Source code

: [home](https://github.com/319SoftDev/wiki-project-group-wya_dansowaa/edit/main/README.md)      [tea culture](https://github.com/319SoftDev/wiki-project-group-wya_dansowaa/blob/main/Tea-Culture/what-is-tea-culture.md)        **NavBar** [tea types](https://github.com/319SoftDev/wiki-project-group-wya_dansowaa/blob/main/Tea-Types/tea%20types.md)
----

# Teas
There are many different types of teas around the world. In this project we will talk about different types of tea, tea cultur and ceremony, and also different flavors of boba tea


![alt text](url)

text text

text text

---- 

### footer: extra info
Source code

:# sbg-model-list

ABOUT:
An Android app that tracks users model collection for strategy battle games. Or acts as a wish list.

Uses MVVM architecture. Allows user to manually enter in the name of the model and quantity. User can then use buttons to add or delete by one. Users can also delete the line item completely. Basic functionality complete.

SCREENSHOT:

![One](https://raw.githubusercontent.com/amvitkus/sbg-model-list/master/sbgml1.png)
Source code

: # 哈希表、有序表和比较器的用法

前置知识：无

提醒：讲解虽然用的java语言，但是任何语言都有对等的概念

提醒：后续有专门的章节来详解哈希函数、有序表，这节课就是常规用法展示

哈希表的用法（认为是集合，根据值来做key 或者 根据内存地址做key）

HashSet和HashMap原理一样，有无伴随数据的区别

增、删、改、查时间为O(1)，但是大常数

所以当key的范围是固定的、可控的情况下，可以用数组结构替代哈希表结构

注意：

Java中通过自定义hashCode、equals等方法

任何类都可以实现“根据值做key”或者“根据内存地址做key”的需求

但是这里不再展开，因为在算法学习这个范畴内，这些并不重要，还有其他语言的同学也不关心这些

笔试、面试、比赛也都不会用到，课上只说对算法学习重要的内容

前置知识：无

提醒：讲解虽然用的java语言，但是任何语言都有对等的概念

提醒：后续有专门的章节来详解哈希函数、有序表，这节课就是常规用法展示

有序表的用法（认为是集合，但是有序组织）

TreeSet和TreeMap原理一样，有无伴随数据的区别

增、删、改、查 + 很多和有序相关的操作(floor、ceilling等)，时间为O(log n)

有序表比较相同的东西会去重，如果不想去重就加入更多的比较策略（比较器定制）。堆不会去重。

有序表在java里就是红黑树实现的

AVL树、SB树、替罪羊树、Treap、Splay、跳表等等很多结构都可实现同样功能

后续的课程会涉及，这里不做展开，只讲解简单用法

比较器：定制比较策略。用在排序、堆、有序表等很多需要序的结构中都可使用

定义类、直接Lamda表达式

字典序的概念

What to produce:
Return every entry exactly.

Reply to the task:
Source code

: [home](https://github.com/319SoftDev/wiki-project-group-wya_dansowaa/edit/main/README.md)      [tea culture](https://github.com/319SoftDev/wiki-project-group-wya_dansowaa/blob/main/Tea-Culture/what-is-tea-culture.md)        **NavBar** [tea types](https://github.com/319SoftDev/wiki-project-group-wya_dansowaa/blob/main/Tea-Types/tea%20types.md)
----

# Teas
There are many different types of teas around the world. In this project we will talk about different types of tea, tea cultur and ceremony, and also different flavors of boba tea


![alt text](url)

text text

text text

---- 

### footer: extra info
Source code

:# sbg-model-list

ABOUT:
An Android app that tracks users model collection for strategy battle games. Or acts as a wish list.

Uses MVVM architecture. Allows user to manually enter in the name of the model and quantity. User can then use buttons to add or delete by one. Users can also delete the line item completely. Basic functionality complete.

SCREENSHOT:

![One](https://raw.githubusercontent.com/amvitkus/sbg-model-list/master/sbgml1.png)
Source code

: # 哈希表、有序表和比较器的用法

前置知识：无

提醒：讲解虽然用的java语言，但是任何语言都有对等的概念

提醒：后续有专门的章节来详解哈希函数、有序表，这节课就是常规用法展示

哈希表的用法（认为是集合，根据值来做key 或者 根据内存地址做key）

HashSet和HashMap原理一样，有无伴随数据的区别

增、删、改、查时间为O(1)，但是大常数

所以当key的范围是固定的、可控的情况下，可以用数组结构替代哈希表结构

注意：

Java中通过自定义hashCode、equals等方法

任何类都可以实现“根据值做key”或者“根据内存地址做key”的需求

但是这里不再展开，因为在算法学习这个范畴内，这些并不重要，还有其他语言的同学也不关心这些

笔试、面试、比赛也都不会用到，课上只说对算法学习重要的内容

前置知识：无

提醒：讲解虽然用的java语言，但是任何语言都有对等的概念

提醒：后续有专门的章节来详解哈希函数、有序表，这节课就是常规用法展示

有序表的用法（认为是集合，但是有序组织）

TreeSet和TreeMap原理一样，有无伴随数据的区别

增、删、改、查 + 很多和有序相关的操作(floor、ceilling等)，时间为O(log n)

有序表比较相同的东西会去重，如果不想去重就加入更多的比较策略（比较器定制）。堆不会去重。

有序表在java里就是红黑树实现的

AVL树、SB树、替罪羊树、Treap、Splay、跳表等等很多结构都可实现同样功能

后续的课程会涉及，这里不做展开，只讲解简单用法

比较器：定制比较策略。用在排序、堆、有序表等很多需要序的结构中都可使用

定义类、直接Lamda表达式

字典序的概念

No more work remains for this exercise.